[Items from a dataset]
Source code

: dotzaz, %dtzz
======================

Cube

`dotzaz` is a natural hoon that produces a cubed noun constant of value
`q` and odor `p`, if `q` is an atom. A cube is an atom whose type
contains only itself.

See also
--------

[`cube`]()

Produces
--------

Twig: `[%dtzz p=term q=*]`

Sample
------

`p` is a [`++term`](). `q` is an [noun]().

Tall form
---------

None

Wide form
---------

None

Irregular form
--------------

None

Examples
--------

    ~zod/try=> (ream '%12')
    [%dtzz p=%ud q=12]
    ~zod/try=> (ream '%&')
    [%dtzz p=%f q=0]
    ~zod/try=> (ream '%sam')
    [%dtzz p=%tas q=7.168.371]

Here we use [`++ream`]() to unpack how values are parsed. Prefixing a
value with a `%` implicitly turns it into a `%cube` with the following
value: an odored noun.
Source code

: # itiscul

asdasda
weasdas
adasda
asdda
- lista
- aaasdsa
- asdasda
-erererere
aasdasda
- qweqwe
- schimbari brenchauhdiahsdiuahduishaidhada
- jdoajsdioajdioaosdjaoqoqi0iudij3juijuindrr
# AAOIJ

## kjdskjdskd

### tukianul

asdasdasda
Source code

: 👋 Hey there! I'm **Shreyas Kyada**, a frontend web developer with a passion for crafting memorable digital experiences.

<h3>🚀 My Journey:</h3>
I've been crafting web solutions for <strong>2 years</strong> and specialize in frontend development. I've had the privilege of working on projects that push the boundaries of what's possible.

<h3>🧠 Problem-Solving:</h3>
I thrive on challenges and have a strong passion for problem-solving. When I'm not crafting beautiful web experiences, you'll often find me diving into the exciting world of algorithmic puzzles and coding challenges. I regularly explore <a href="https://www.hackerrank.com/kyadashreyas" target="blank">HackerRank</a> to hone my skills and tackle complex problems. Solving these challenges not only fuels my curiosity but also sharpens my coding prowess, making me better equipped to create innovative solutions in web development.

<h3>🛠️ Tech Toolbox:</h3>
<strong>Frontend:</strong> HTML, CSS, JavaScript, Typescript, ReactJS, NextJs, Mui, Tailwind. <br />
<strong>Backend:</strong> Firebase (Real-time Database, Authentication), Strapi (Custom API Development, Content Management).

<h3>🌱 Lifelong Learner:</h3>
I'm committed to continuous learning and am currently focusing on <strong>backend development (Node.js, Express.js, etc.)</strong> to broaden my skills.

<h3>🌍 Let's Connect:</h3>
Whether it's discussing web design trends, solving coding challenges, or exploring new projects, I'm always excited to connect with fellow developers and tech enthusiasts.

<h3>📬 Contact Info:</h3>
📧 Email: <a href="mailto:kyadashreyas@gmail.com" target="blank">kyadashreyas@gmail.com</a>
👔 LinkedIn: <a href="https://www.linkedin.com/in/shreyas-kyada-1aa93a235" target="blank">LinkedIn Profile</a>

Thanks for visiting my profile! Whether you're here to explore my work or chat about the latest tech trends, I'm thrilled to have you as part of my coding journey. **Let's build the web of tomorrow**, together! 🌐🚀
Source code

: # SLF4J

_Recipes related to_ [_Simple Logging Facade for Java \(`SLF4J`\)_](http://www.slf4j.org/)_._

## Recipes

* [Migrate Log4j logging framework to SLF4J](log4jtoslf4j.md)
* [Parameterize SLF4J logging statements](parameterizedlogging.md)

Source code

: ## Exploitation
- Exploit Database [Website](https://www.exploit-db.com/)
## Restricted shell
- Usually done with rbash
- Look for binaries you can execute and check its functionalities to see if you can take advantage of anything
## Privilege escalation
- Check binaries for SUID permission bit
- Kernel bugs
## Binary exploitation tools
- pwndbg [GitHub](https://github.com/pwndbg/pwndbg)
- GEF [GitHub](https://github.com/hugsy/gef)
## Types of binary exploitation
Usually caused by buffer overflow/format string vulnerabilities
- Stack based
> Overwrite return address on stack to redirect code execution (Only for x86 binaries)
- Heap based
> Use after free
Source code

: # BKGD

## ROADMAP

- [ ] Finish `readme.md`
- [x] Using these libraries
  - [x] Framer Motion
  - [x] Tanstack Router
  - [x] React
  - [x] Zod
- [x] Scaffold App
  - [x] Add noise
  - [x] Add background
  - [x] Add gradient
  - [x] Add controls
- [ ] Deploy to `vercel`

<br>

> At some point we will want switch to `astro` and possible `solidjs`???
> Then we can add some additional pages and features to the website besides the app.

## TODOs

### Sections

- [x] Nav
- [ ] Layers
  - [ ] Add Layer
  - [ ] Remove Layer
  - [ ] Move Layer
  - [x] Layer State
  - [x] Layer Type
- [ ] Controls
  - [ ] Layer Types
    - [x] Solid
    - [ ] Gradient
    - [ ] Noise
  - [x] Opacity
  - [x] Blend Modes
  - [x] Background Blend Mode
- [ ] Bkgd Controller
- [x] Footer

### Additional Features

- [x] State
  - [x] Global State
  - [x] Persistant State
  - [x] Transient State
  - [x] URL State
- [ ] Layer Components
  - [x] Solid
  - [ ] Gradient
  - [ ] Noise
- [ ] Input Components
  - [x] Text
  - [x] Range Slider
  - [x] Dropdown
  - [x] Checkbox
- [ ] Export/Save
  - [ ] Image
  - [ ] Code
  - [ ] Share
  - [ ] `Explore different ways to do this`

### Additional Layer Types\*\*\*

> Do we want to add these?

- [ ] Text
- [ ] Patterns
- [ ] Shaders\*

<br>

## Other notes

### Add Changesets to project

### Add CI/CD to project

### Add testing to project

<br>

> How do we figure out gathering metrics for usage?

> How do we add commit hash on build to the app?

### Try it
Look through the data above and return exactly the lines from the one that contains "## Privilege escalation" to the one that contains "- [x] Blend Modes", inclusive, with nothing else.

### Solution to the problem
## Privilege escalation
- Check binaries for SUID permission bit
- Kernel bugs
## Binary exploitation tools
- pwndbg [GitHub](https://github.com/pwndbg/pwndbg)
- GEF [GitHub](https://github.com/hugsy/gef)
## Types of binary exploitation
Usually caused by buffer overflow/format string vulnerabilities
- Stack based
> Overwrite return address on stack to redirect code execution (Only for x86 binaries)
- Heap based
> Use after free
Source code

: # BKGD

## ROADMAP

- [ ] Finish `readme.md`
- [x] Using these libraries
  - [x] Framer Motion
  - [x] Tanstack Router
  - [x] React
  - [x] Zod
- [x] Scaffold App
  - [x] Add noise
  - [x] Add background
  - [x] Add gradient
  - [x] Add controls
- [ ] Deploy to `vercel`

<br>

> At some point we will want switch to `astro` and possible `solidjs`???
> Then we can add some additional pages and features to the website besides the app.

## TODOs

### Sections

- [x] Nav
- [ ] Layers
  - [ ] Add Layer
  - [ ] Remove Layer
  - [ ] Move Layer
  - [x] Layer State
  - [x] Layer Type
- [ ] Controls
  - [ ] Layer Types
    - [x] Solid
    - [ ] Gradient
    - [ ] Noise
  - [x] Opacity
  - [x] Blend Modes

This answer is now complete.